Per questa dimensione di provincia e di paese è indispensabile la stampa definita “locale”. Aggettivo che spesso è inteso in senso limitativo o addirittura dispregiativo, ma che, al contrario, definisce la vera funzione e qualità del giornalismo. Per essere davvero cittadini del mondo dobbiamo partire da casa nostra, dal “prossimo”, cioè da chi ci sta più vicino. Solo così potremo raggiungere una dimensione globale.

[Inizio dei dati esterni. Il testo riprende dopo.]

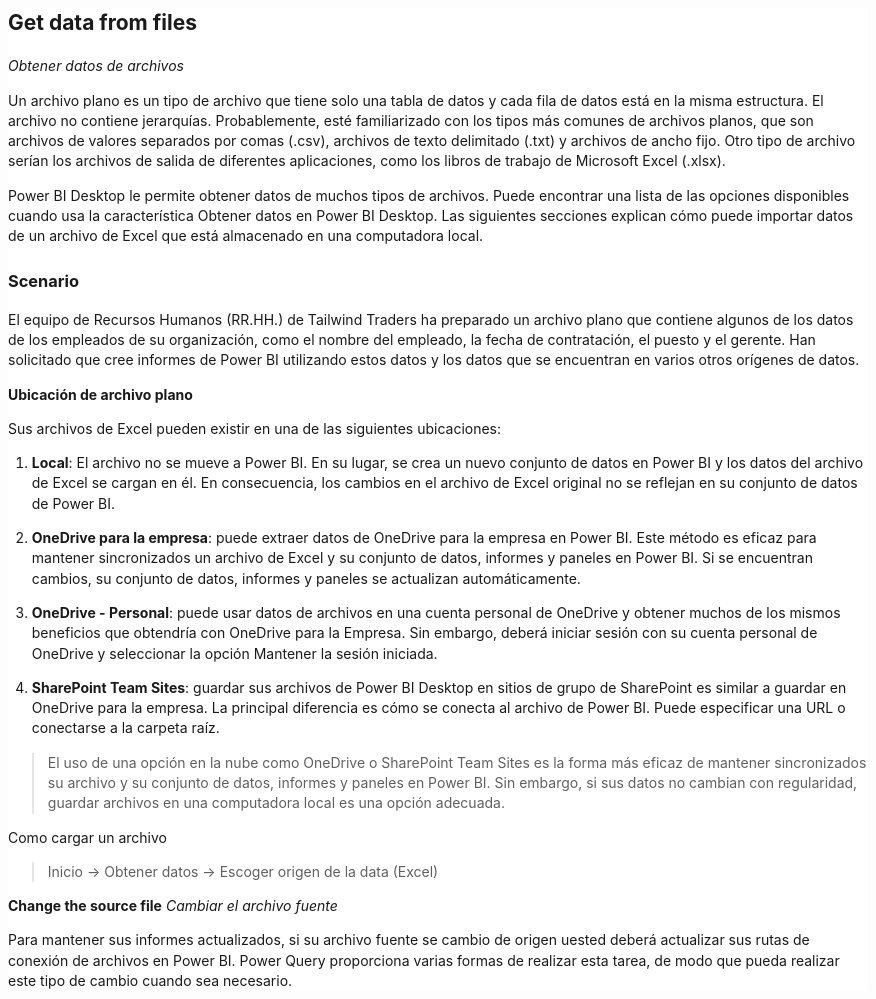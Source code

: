 ## Get data from files
_Obtener datos de archivos_

Un archivo plano es un tipo de archivo que tiene solo una tabla de datos y cada fila de datos está en la misma estructura. El archivo no contiene jerarquías. Probablemente, esté familiarizado con los tipos más comunes de archivos planos, que son archivos de valores separados por comas (.csv), archivos de texto delimitado (.txt) y archivos de ancho fijo. Otro tipo de archivo serían los archivos de salida de diferentes aplicaciones, como los libros de trabajo de Microsoft Excel (.xlsx). 

Power BI Desktop le permite obtener datos de muchos tipos de archivos. Puede encontrar una lista de las opciones disponibles cuando usa la característica Obtener datos en Power BI Desktop. Las siguientes secciones explican cómo puede importar datos de un archivo de Excel que está almacenado en una computadora local. 

### Scenario

El equipo de Recursos Humanos (RR.HH.) de Tailwind Traders ha preparado un archivo plano que contiene algunos de los datos de los empleados de su organización, como el nombre del empleado, la fecha de contratación, el puesto y el gerente. Han solicitado que cree informes de Power BI utilizando estos datos y los datos que se encuentran en varios otros orígenes de datos.

**Ubicación de archivo plano**

Sus archivos de Excel pueden existir en una de las siguientes ubicaciones:

1. **Local**: El archivo no se mueve a Power BI. En su lugar, se crea un nuevo conjunto de datos en Power BI y los datos del archivo de Excel se cargan en él. En consecuencia, los cambios en el archivo de Excel original no se reflejan en su conjunto de datos de Power BI.

2. **OneDrive para la empresa**: puede extraer datos de OneDrive para la empresa en Power BI. Este método es eficaz para mantener sincronizados un archivo de Excel y su conjunto de datos, informes y paneles en Power BI. Si se encuentran cambios, su conjunto de datos, informes y paneles se actualizan automáticamente.

3. **OneDrive - Personal**: puede usar datos de archivos en una cuenta personal de OneDrive y obtener muchos de los mismos beneficios que obtendría con OneDrive para la Empresa. Sin embargo, deberá iniciar sesión con su cuenta personal de OneDrive y seleccionar la opción Mantener la sesión iniciada.

4. **SharePoint Team Sites**: guardar sus archivos de Power BI Desktop en sitios de grupo de SharePoint es similar a guardar en OneDrive para la empresa. La principal diferencia es cómo se conecta al archivo de Power BI. Puede especificar una URL o conectarse a la carpeta raíz. 

> El uso de una opción en la nube como OneDrive o SharePoint Team Sites es la forma más eficaz de mantener sincronizados su archivo y su conjunto de datos, informes y paneles en Power BI. Sin embargo, si sus datos no cambian con regularidad, guardar archivos en una computadora local es una opción adecuada. 

Como cargar un archivo
> Inicio -> Obtener datos -> Escoger origen de la data (Excel)

**Change the source file**
_Cambiar el archivo fuente_

Para mantener sus informes actualizados, si su archivo fuente se cambio de origen uested deberá actualizar sus rutas de conexión de archivos en Power BI.
Power Query proporciona varias formas de realizar esta tarea, de modo que pueda realizar este tipo de cambio cuando sea necesario.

Il terzo grazie è proprio per l’apertura a trecentosessanta gradi, per aver saputo tenere insieme in modo armonico voci e idee diverse, senza perdere per strada la propria identità. Tutti sono capaci a essere solo innovatori o solo conservatori; il difficile è dare spazio in modo corretto a voci diverse, discordanti e a volte dissonanti, senza smarrire il proprio fondamento e la propria anima. Tener insieme apertura e rigore, locale e globale, vecchio e nuovo.
Il quarto grande grazie è da occasionale collaboratore della Guida. Senza la sensibilità, l’apertura, la disponibilità di Ezio non credo che avrei mai potuto tradurre le mie idee vaganti in colonne a stampa. Un qualsiasi giornale nasce e vive dalla collaborazione fra giornalisti, in senso professionale del termine, e pubblico, nel senso di fruitori del giornale. Ma noi lettori non siamo solamente parte passiva, possiamo interagire, dire la nostra, eventualmente dissentire, a volte “collaborare”. Un vero giornale non è mai un monologo, ma un dialogo a più voci. Il grazie a Ezio è quindi per aver plasmato un settimanale inclusivo e mai esclusivo, e nel mio caso personale, per aver dato spazio alle mie divagazioni. Scrivere crea e mantiene relazioni e essere ospitati su un settimanale è stato per me un grande regalo e una bellissima opportunità. Chi scrive, anche nel caso del più intimo e segreto dei diari, lo fa sempre per parlare con gli altri, oltre che per incapacità di comunicare altrimenti, e il vero giornalismo ha anche la funzione di “dare voce” a tutti noi, gente comune, permettendoci di “collaborare”.
Il quinto grazie è da uomo di (poca) fede, ma di tanta speranza. La Guida, settimanale diocesano, ha saputo negli anni accompagnare in modo discreto e mai invadente, propositivo e mai impositivo, anche quel personalissimo percorso spirituale che intraprendiamo dall’infanzia fino alla vecchiaia. È stata davvero un buon compagno di viaggio.
Il sesto grazie è da “muntagnìn” e da contadino dilettante. Ancora negli anni settanta del Novecento la nostra montagna e anche la campagna erano davvero il “mondo dei vinti”, oggi diremmo degli “sfigati”, dei disperati, degli illusi. Il lento percorso verso la comprensione dell’immenso valore culturale, paesaggistico e sociale della montagna e dell’agricoltura è passato anche dalle pagine della Guida, dal grande spazio dato nei decenni alle valli e ai problemi e opportunità del mondo dei campi.
Il settimo grazie è da appassionato di storia locale, di quella dimensione della storia che si interessa della gente comune e dei luoghi periferici e che è una delle facce dell’amore per i nostri posti.
L’ultimo grande grazie è da amico. Con Ezio avevamo condiviso anni di scuola nel seminario vescovile degli anni sessanta del Novecento e ci siamo ritrovati decenni dopo, cambiati, certo, ma ancora “noi”.
Un’amicizia antica e nello stesso tempo sempre nuova, per cui devo davvero ringraziare.